The Spanish government blocked the Hungarian takeover of Talgo to protect the country

Jean Delaunay

Rachat de Talgo : Bruxelles ne s’oppose pas au veto espagnol sur l’offre hongroise

Bruxelles n’a émis aucune objection au veto espagnol contre une offre hongroise qui aurait acquis la totalité de Talgo, un constructeur ferroviaire national.

La décision du gouvernement espagnol d’opposer son veto au rachat par la Hongrie de Talgo, fabricant national de trains à grande vitesse, a reçu l’aval implicite de la Commission européenne, qui a réagi avec prudence alors que la nouvelle, chargée d’une dimension géopolitique, continue de faire les gros titres.

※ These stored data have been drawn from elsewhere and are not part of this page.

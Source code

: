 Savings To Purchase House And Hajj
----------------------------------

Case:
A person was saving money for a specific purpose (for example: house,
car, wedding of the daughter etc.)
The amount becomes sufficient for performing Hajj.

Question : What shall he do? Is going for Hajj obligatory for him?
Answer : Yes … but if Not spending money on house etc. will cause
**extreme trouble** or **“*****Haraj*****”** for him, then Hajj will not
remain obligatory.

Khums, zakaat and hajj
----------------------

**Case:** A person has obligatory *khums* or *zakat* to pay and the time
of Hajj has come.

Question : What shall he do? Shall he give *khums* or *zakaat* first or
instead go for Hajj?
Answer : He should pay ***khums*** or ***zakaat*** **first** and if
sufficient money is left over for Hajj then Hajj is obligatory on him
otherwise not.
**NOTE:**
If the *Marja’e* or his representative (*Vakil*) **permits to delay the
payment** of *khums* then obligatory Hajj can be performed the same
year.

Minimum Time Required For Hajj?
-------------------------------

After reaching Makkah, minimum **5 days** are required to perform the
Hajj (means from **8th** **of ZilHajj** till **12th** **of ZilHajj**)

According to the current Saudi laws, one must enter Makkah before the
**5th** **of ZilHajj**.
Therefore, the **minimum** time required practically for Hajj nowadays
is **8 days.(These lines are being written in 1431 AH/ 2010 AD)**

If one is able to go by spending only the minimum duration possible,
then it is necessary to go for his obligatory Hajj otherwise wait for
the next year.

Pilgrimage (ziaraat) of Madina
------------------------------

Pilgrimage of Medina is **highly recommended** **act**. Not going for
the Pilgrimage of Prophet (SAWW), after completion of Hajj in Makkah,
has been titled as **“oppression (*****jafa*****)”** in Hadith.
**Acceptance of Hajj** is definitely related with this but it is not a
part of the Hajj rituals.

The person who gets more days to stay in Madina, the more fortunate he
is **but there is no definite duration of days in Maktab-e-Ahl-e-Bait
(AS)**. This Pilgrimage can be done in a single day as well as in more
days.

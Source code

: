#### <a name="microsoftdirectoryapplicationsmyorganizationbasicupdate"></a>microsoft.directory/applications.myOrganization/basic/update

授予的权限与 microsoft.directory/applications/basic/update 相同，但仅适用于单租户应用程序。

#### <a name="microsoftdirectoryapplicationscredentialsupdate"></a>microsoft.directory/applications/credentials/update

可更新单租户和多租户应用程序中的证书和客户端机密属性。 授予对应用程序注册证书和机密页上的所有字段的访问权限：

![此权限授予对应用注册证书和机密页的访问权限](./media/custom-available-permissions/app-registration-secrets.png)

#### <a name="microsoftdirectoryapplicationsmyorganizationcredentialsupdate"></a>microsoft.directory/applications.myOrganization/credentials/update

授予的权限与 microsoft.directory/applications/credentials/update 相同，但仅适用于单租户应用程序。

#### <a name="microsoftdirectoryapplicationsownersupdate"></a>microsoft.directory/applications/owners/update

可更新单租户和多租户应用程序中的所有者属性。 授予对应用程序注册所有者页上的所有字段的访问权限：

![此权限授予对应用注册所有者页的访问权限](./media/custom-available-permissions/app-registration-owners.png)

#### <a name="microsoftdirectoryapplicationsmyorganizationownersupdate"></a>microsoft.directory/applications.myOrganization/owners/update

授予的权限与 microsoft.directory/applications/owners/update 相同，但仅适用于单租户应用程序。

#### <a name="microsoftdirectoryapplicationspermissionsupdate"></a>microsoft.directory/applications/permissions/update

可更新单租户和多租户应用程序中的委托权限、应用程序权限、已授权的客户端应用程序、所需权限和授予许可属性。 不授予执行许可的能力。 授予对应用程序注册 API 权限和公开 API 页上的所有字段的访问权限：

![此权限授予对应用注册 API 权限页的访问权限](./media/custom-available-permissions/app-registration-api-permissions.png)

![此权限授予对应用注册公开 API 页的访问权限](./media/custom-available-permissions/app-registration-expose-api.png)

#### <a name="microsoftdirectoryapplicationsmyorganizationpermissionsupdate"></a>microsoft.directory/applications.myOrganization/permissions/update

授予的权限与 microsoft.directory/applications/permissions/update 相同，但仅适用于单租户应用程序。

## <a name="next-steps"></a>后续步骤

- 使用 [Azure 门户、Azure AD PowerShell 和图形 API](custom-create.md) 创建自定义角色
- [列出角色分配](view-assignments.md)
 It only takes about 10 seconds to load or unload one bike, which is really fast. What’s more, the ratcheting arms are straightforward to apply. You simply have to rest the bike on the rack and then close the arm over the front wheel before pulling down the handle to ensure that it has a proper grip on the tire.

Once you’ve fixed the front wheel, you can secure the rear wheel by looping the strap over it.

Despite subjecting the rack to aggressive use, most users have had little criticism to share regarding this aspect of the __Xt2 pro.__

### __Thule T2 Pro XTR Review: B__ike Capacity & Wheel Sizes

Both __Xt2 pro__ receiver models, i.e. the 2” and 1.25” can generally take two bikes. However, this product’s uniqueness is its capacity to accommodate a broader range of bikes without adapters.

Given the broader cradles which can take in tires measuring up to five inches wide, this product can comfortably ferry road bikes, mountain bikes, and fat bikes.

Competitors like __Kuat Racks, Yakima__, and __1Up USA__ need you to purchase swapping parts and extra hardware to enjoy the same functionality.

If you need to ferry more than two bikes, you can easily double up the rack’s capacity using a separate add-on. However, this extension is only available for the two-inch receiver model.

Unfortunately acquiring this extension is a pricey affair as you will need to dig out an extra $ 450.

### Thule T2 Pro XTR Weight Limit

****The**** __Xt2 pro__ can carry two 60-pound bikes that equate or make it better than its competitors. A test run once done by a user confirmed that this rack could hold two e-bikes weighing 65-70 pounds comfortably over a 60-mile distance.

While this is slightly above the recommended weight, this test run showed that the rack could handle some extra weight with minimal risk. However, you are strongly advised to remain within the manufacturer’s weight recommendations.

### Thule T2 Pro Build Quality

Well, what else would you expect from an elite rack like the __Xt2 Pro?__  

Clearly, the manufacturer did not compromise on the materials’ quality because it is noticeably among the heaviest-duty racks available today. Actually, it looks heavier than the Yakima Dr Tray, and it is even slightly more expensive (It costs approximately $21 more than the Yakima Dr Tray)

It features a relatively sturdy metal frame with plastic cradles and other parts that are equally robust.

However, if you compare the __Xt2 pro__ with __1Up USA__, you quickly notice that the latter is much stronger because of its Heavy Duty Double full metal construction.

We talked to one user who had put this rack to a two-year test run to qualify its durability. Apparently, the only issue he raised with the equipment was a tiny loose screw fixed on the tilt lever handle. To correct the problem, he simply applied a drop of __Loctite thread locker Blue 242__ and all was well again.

« La prérogative de telles décisions appartient aux États membres », a déclaré jeudi après-midi un porte-parole de la Commission, interrogé sur l’échec de la transaction.

« Conformément aux traités de l’UE, les États membres peuvent restreindre les libertés du marché unique, telles que la liberté d’établissement et la libre circulation des capitaux, pour des raisons de sécurité publique », a ajouté le porte-parole. « Ces mesures doivent être justifiées et proportionnées à l’objectif poursuivi. »

La Commission a noté que tout différend entre les parties serait finalement résolu à Luxembourg, par la Cour de justice européenne, plutôt que par l’exécutif de Bruxelles.

Ces déclarations interviennent quelques jours après que Madrid a annoncé qu’elle bloquerait l’acquisition à 100% de Talgo par Ganz MagVag Europe, un consortium hongrois. L’opération avortée s’élevait à 619 millions d’euros.

Le gouvernement espagnol a déclaré mardi que cette offre comportait des « risques insurmontables pour la sécurité nationale et l’ordre public », sans fournir plus de détails. Le communiqué décrit Talgo comme une « entreprise stratégique dans un secteur clé pour la sécurité économique, la cohésion territoriale et le développement industriel de l’Espagne ».

El País, un journal de premier plan, a rapporté plus tard que les services de renseignement espagnols avaient produit un rapport tirant la sonnette d’alarme sur les liens du consortium avec le gouvernement du Premier ministre hongrois Viktor Orbán et avec Transmashholding, le plus grand fabricant russe de trains et d’équipements ferroviaires.

Le rapport note que 45% du consortium appartient à Corvinus International Investment, un fonds d’investissement public, tandis que les 55% restants proviennent de Magyar Vagon, une entreprise qui entretient des « liens informels » avec Transmashholding.

Andras Tambor, un cadre supérieur du consortium, aurait une relation étroite avec Orbán, ce qui n’est pas rare en Hongrie, où le gouvernement d’extrême droite a considérablement étendu son influence sur le secteur privé.

La possibilité que la Russie mette la main sur la technologie exclusive de Talgo, qui permet aux locomotives de changer d’écartement des voies, est également évoquée.

Dimension géopolitique

En réponse au veto, Ganz MagVag a déclaré qu’il prendrait des mesures juridiques et porterait le sujet à Bruxelles, propulsant ainsi le conflit bilatéral sur la scène européenne.

Mais la Commission européenne a déclaré qu’elle n’avait été contactée par aucune des parties, ni avant ni après l’annonce du veto.

« La Commission n’a pas besoin d’approuver ex ante La décision de l’Espagne d’opposer son veto à cette acquisition », a déclaré le porte-parole.

La démarche de Madrid est néanmoins exceptionnelle : les transactions commerciales entre États membres de l’UE sont un phénomène quotidien et ne suscitent pratiquement jamais de controverses grâce à la confiance que les gouvernements se témoignent les uns aux autres.

Ces dernières années, l’Union s’est dotée de nouveaux outils juridiques pour renforcer le contrôle des investissements étrangers, mais cela ne s’applique qu’aux entreprises non européennes, notamment chinoises, qui ont organisé des rachats d’entreprises nationales dans des domaines critiques.

Ce veto fait craindre une perte de confiance dans le marché unique, en raison de l’insistance de la Hongrie à développer des liens avec la Russie, au mépris des sanctions occidentales. La soi-disant « mission de paix » d’Orbán, qui l’a conduit début juillet à Moscou pour rencontrer Vladimir Poutine, a déclenché un tollé et un boycott de la présidence hongroise du Conseil de l’UE, qui doit durer jusqu’au 31 décembre.

Cette nouvelle intervient alors que la polémique grandit autour de la décision de Budapest d’assouplir les conditions d’obtention de visas pour les travailleurs russes et biélorusses. Bruxelles prévient que ces changements pourraient permettre à « d’éventuels espions et saboteurs russes d’accéder facilement à l’UE », ce qui mettrait en péril la sécurité de l’espace Schengen, sans passeport.